Wednesday, September 20, 2017

Activists report dire state of Myanmar’s prison system

Tuberculosis, cholera and dysentery are just some of the more common ailments plaguing inmates at Myanmar’s putrid penitentiaries.

An officer stands guard outside Insein Prison in Yangon on June 27. Photo: AFPAn officer stands guard outside Insein Prison in Yangon on June 27. Photo: AFP

While the country may be charting a rapid course of reform, behind the high walls and iron bars of the prison system positive change has proceeded at a more sluggish pace. Thousands of prisoners continue to be kept in grueling conditions where mistreatment and exploitation are still the norm, according to an activist group.

The Assistance Association for Political Prisoners (AAPP) released a study into Myanmar prisons on September 25 that painted a grim picture.

“[Prisons here] are hidden from the public eye and prisoners are shown little sympathy by the general public,” the report said.

“This creates an environment of increased impunity, which in turn leads to the violation of basic human rights for many individuals.”

Part of this was blamed on woefully outdated and rarely enforced regulations. The Prisons Act, also known as the India Act of 1894, is still in use today. This is complimented by the so-called Jail Manual which was last revised in 1950.

According to a 2015 report by the US State Department, there were 60,000 individuals held in approximately 43 prisons and 50 labour camps around Myanmar.

Basic health conditions in many of these facilities were described by the AAPP report as “abysmal”.

“Prisoners are plagued by a large number of different illnesses, including heart disease, malaria, high blood pressure and tuberculosis … Dysentery and scabies [are] considered a fairly normal condition in prison,” the report said.

Malnutrition was also a major concern with a number of prisoners “living on the brink of starvation”.

Sanitation is often so substandard that in some facilities sewage containers overflow with excrement on a regular basis.

The report cited one example from Sittwe Prison, where water wells and sewage holes are so close to one another that during the rainy season sewage mixes with the drinking water, causing cholera outbreaks and prisoner deaths.

Overcrowding was also described as “pervasive”.


Behind the walls of Insein


Site visits by a Myanmar National Human Rights Commission investigation team earlier this year revealed severe overcrowding in Hktami Prison in Sagaing Region, where 688 prisoners were held despite its 300-person capacity. Another visit, to Loikaw Prison in Kayah State found 518 inmates held despite a 409 person capacity.

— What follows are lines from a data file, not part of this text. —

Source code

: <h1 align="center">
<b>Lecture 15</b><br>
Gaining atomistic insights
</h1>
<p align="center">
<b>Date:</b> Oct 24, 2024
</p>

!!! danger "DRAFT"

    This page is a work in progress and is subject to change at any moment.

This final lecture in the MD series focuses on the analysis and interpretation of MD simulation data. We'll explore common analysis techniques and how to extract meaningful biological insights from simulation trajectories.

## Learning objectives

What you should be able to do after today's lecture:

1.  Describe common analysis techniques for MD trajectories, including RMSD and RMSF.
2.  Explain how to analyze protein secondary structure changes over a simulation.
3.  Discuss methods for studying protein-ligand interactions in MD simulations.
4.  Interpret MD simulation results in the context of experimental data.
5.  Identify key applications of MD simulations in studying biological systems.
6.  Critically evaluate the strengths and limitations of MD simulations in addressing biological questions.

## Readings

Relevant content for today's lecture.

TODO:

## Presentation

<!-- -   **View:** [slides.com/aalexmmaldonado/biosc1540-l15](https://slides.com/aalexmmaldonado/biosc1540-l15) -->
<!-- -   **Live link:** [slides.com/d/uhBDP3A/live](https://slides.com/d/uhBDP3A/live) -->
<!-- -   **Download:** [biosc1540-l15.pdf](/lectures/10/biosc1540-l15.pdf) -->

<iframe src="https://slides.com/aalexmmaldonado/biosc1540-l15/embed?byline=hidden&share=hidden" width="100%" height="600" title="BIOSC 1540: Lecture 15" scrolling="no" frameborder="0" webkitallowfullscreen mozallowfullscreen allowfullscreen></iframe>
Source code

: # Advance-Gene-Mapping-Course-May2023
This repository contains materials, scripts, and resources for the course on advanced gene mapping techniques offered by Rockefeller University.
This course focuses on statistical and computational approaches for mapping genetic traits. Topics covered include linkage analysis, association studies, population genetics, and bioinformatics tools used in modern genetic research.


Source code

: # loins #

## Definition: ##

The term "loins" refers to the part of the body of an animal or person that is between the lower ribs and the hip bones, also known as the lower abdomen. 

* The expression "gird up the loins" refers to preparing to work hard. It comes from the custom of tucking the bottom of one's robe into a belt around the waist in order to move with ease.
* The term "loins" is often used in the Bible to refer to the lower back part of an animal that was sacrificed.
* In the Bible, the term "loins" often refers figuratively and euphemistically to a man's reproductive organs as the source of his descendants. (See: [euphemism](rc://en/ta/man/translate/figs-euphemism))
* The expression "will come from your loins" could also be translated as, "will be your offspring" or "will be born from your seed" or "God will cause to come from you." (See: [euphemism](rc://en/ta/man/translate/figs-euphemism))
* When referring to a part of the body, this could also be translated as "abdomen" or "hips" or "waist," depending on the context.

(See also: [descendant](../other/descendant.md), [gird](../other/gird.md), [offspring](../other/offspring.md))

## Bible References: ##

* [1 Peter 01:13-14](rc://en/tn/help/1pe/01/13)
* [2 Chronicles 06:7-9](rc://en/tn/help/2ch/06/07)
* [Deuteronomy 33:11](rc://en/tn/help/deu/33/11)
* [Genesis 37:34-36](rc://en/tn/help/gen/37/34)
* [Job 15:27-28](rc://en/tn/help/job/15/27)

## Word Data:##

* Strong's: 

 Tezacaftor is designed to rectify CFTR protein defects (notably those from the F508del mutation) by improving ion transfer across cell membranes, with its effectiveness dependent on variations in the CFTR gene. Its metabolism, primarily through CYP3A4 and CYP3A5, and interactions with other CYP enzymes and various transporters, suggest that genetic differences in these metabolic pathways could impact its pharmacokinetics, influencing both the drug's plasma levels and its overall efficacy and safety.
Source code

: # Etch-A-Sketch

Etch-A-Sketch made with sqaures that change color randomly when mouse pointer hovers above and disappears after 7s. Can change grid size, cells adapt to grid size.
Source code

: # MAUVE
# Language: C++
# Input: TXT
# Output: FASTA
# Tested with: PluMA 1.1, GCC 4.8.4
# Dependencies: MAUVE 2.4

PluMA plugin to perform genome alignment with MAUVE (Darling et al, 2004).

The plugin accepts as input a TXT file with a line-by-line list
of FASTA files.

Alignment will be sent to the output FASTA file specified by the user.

On top of this, the prisons systematically torture inmates, according to the AAPP. Torture is employed “not only as a means of extracting information and false confessions, but also to punish, degrade and humiliate detainees”.

The AAPP claimed thousands of prisoners are forced in to labour while serving their sentence, sometimes in prison labour camps, and other times at the battlefront as porters.

In the prison labour camps, food, clothing and medical supplies are reportedly very limited, making these facilities “harsh and life threatening”.

AAPP joint secretary U Bo Kyi told The Myanmar Times that the prison system in this country falls “far short of international standards”.

He said that overcrowding was the most urgent problem to fix, as many health and nutrition issues stem from the sheer number of people locked up together.

However, U Bo Kyi also sounded a note of optimism. “I see positive signs for prison reform because many former political prisoners are now in parliament and holding government positions – they know just how bad the prison situation is,” he said.

The report made several recommendations to the new government, including reviewing all legislation pertaining to the prison sector in order to bring it in line with international standards, ratifying relevant international conventions and ensuring all prison staff are adequately trained, especially in human rights and the use of force.

But it also acknowledged that comprehensive reform will be difficult due to “a lack of funding and institutional barriers posed by the continuing control of key ministries by the military”.

Lawyer U Robert Sann Aung said that as the first step of reform, the government needs to remove the Prisons Department from the military-controlled Ministry of Home Affairs and shirt it to a newly created Ministry of Justice. The military has “used the prisons to oppress … since General Nay Win’s administration,” he said.